▶ PROBLEM TO SOLVE: Your answer should be a single number: the count of lines in the entries below that contain "order".

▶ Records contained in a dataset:
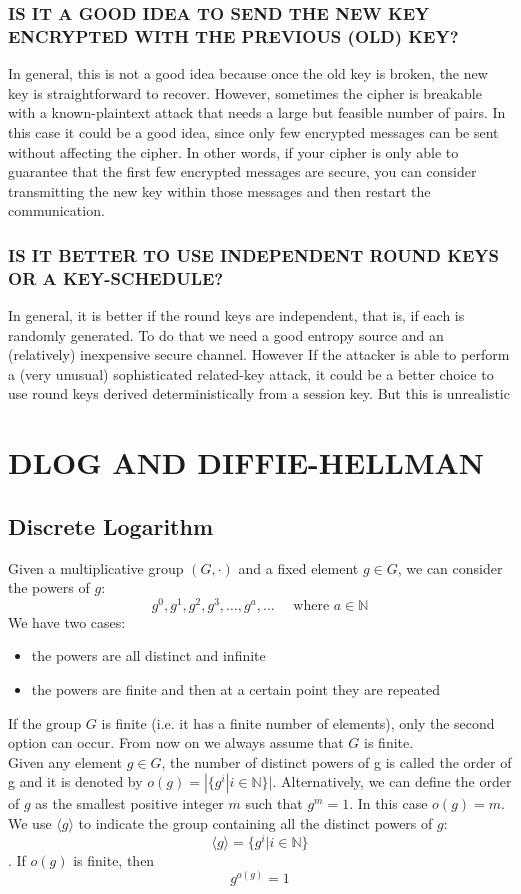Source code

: \documentclass[a4paper, 10pt, titlepage]{article}
\begin{document}
\subsubsection*{IS IT A GOOD IDEA TO SEND THE NEW KEY ENCRYPTED WITH THE PREVIOUS (OLD) KEY?}
In general, this is not a good idea because once the old key is broken, the new key is straightforward to recover.
However, sometimes the cipher is breakable with a known-plaintext attack that needs a large but feasible number of pairs. In this case it could be a good idea, since only few encrypted messages can be sent without affecting the cipher. In other words, if your cipher is only able to guarantee that the first few encrypted messages are secure, you can consider transmitting the new key within those messages and then restart the communication.

\subsubsection*{IS IT BETTER TO USE INDEPENDENT ROUND KEYS OR A KEY-SCHEDULE?}
In general, it is better if the round keys are independent, that is, if each is randomly generated. To do that we need a good entropy source and an (relatively) inexpensive secure channel.
However If the attacker is able to perform a (very unusual) sophisticated related-key attack, it could be a better choice to use round keys derived deterministically from a session key. But this is unrealistic

\newpage
\section{DLOG AND DIFFIE-HELLMAN}
\subsection{Discrete Logarithm}
Given a multiplicative group $(G , \cdot)$ and a fixed element $g \in G$, we can consider the powers of $g$:
$$g^0, g^1, g^2, g^3, \dots , g^a, \dots \quad \text{ where } a \in \mathbb{N}$$
We have two cases:
\begin{itemize}
\item the powers are all distinct and infinite
\item the powers are finite and then at a certain point they are repeated
\end{itemize}
If the group $G$ is finite (i.e. it has a finite number of elements), only the second option can occur. From now on we always assume that $G$ is finite. \\
Given any element $g \in G$, the number of distinct powers of g is called the order of g and it is denoted by $o(g) = |\{g^i | i \in \mathbb{N}\}|$.
Alternatively, we can define the order of $g$ as the smallest positive integer $m$ such that $g^m = 1$. In this case $o(g) = m$.
We use $\langle g \rangle$ to indicate the group containing all the distinct powers of $g$:
$$\langle g \rangle = \{g^i | i \in \mathbb{N}\}$$.
If $o(g)$ is finite, then 
$$g^{o(g)} = 1$$
\end{document}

▶ ANSWER SECTION: 2